A somewhat interesting detail I found about the kanji 体

So I was just going through some of the kanji on wanikani when I came across 体 and I immediately realized something. The meaning and reading mnemonic sentences had slightly been altered.
The original ones had been directed towards the leader being male while the newer ones have female pronouns being used.

Meaning -
The leader has a book all about the human body. Knowing about bodies is a privilege. One that only leaders get—it helps them control all their subjects, like you.

Imagine looking down at your body and thinking, huh, I wonder what all that junk is? Oh well, I’m sure the leader has it all figured out in that book of his.

Reading -
The leader’s body book also taught him about something very body specific: how to tie a tie (たい). You can’t have a tie on your body, no no. Those are for the leader and his smart body.

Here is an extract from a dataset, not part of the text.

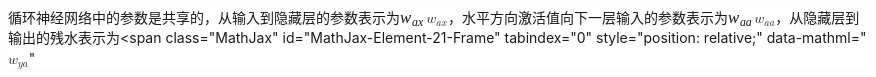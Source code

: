 循环神经网络中的参数是共享的，从输入到隐藏层的参数表示为<span class="MathJax_Preview" style="color: inherit; display: none;"></span><span class="MathJax" id="MathJax-Element-19-Frame" tabindex="0" style="position: relative;" data-mathml="<math xmlns=&quot;http://www.w3.org/1998/Math/MathML&quot;><msub><mi>w</mi><mrow class=&quot;MJX-TeXAtom-ORD&quot;><mi>a</mi><mi>x</mi></mrow></msub></math>" role="presentation"><nobr aria-hidden="true"><span class="math" id="MathJax-Span-167" style="width: 1.878em; display: inline-block;"><span style="display: inline-block; position: relative; width: 1.563em; height: 0px; font-size: 120%;"><span style="position: absolute; clip: rect(1.588em, 1001.56em, 2.502em, -1000em); top: -2.188em; left: 0em;"><span class="mrow" id="MathJax-Span-168"><span class="msubsup" id="MathJax-Span-169"><span style="display: inline-block; position: relative; width: 1.57em; height: 0px;"><span style="position: absolute; clip: rect(3.411em, 1000.69em, 4.178em, -1000em); top: -4.01em; left: 0em;"><span class="mi" id="MathJax-Span-170" style="font-family: MathJax_Math; font-style: italic;">w</span><span style="display: inline-block; width: 0px; height: 4.01em;"></span></span><span style="position: absolute; top: -3.86em; left: 0.716em;"><span class="texatom" id="MathJax-Span-171"><span class="mrow" id="MathJax-Span-172"><span class="mi" id="MathJax-Span-173" style="font-size: 70.7%; font-family: MathJax_Math; font-style: italic;">a</span><span class="mi" id="MathJax-Span-174" style="font-size: 70.7%; font-family: MathJax_Math; font-style: italic;">x</span></span></span><span style="display: inline-block; width: 0px; height: 4.01em;"></span></span></span></span></span><span style="display: inline-block; width: 0px; height: 2.188em;"></span></span></span><span style="display: inline-block; overflow: hidden; vertical-align: -0.252em; border-left: 0px solid; width: 0px; height: 0.846em;"></span></span></nobr><span class="MJX_Assistive_MathML" role="presentation"><math xmlns="http://www.w3.org/1998/Math/MathML"><msub><mi>w</mi><mrow class="MJX-TeXAtom-ORD"><mi>a</mi><mi>x</mi></mrow></msub></math></span></span><script type="math/tex" id="MathJax-Element-19">w_{ax}</script>，水平方向激活值向下一层输入的参数表示为<span class="MathJax_Preview" style="color: inherit; display: none;"></span><span class="MathJax" id="MathJax-Element-20-Frame" tabindex="0" style="position: relative;" data-mathml="<math xmlns=&quot;http://www.w3.org/1998/Math/MathML&quot;><msub><mi>w</mi><mrow class=&quot;MJX-TeXAtom-ORD&quot;><mi>a</mi><mi>a</mi></mrow></msub></math>" role="presentation"><nobr aria-hidden="true"><span class="math" id="MathJax-Span-175" style="width: 1.878em; display: inline-block;"><span style="display: inline-block; position: relative; width: 1.563em; height: 0px; font-size: 120%;"><span style="position: absolute; clip: rect(1.588em, 1001.56em, 2.501em, -1000em); top: -2.188em; left: 0em;"><span class="mrow" id="MathJax-Span-176"><span class="msubsup" id="MathJax-Span-177"><span style="display: inline-block; position: relative; width: 1.539em; height: 0px;"><span style="position: absolute; clip: rect(3.411em, 1000.69em, 4.178em, -1000em); top: -4.01em; left: 0em;"><span class="mi" id="MathJax-Span-178" style="font-family: MathJax_Math; font-style: italic;">w</span><span style="display: inline-block; width: 0px; height: 4.01em;"></span></span><span style="position: absolute; top: -3.86em; left: 0.716em;"><span class="texatom" id="MathJax-Span-179"><span class="mrow" id="MathJax-Span-180"><span class="mi" id="MathJax-Span-181" style="font-size: 70.7%; font-family: MathJax_Math; font-style: italic;">a</span><span class="mi" id="MathJax-Span-182" style="font-size: 70.7%; font-family: MathJax_Math; font-style: italic;">a</span></span></span><span style="display: inline-block; width: 0px; height: 4.01em;"></span></span></span></span></span><span style="display: inline-block; width: 0px; height: 2.188em;"></span></span></span><span style="display: inline-block; overflow: hidden; vertical-align: -0.251em; border-left: 0px solid; width: 0px; height: 0.845em;"></span></span></nobr><span class="MJX_Assistive_MathML" role="presentation"><math xmlns="http://www.w3.org/1998/Math/MathML"><msub><mi>w</mi><mrow class="MJX-TeXAtom-ORD"><mi>a</mi><mi>a</mi></mrow></msub></math></span></span><script type="math/tex" id="MathJax-Element-20">w_{aa}</script>，从隐藏层到输出的残水表示为<span class="MathJax_Preview" style="color: inherit; display: none;"></span><span class="MathJax" id="MathJax-Element-21-Frame" tabindex="0" style="position: relative;" data-mathml="<math xmlns=&quot;http://www.w3.org/1998/Math/MathML&quot;><msub><mi>w</mi><mrow class=&quot;MJX-TeXAtom-ORD&quot;><mi>y</mi><mi>a</mi></mrow></msub></math>"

Picture the leader, reading a book, putting a tie on his body. Look around at you and your family and your neighbors. You don’t know what your body meat-bags do and you don’t know how to tie a tie. Womp womp.

Now all of them have female pronouns instead of male ones: WaniKani / Kanji / 体

I know this is completely useless information but it was just slightly funny and interesting when I realized this. What I find really cool though is that I somehow managed to remember the original mnemonic and immediately came to a realization when I saw this new one.


I was completely confused trying to parse your post! :slight_smile:

(きゅう) and (たい) are visually similar but very different characters. You’ve mixed them up in the original post.


Ah my bad, it was probably because I was studying at 4am. I meant the 体 kanji.


I also noticed this, and it warms my heart every time I see it. It seems the pronoun change happens every time the “leader” radical is used.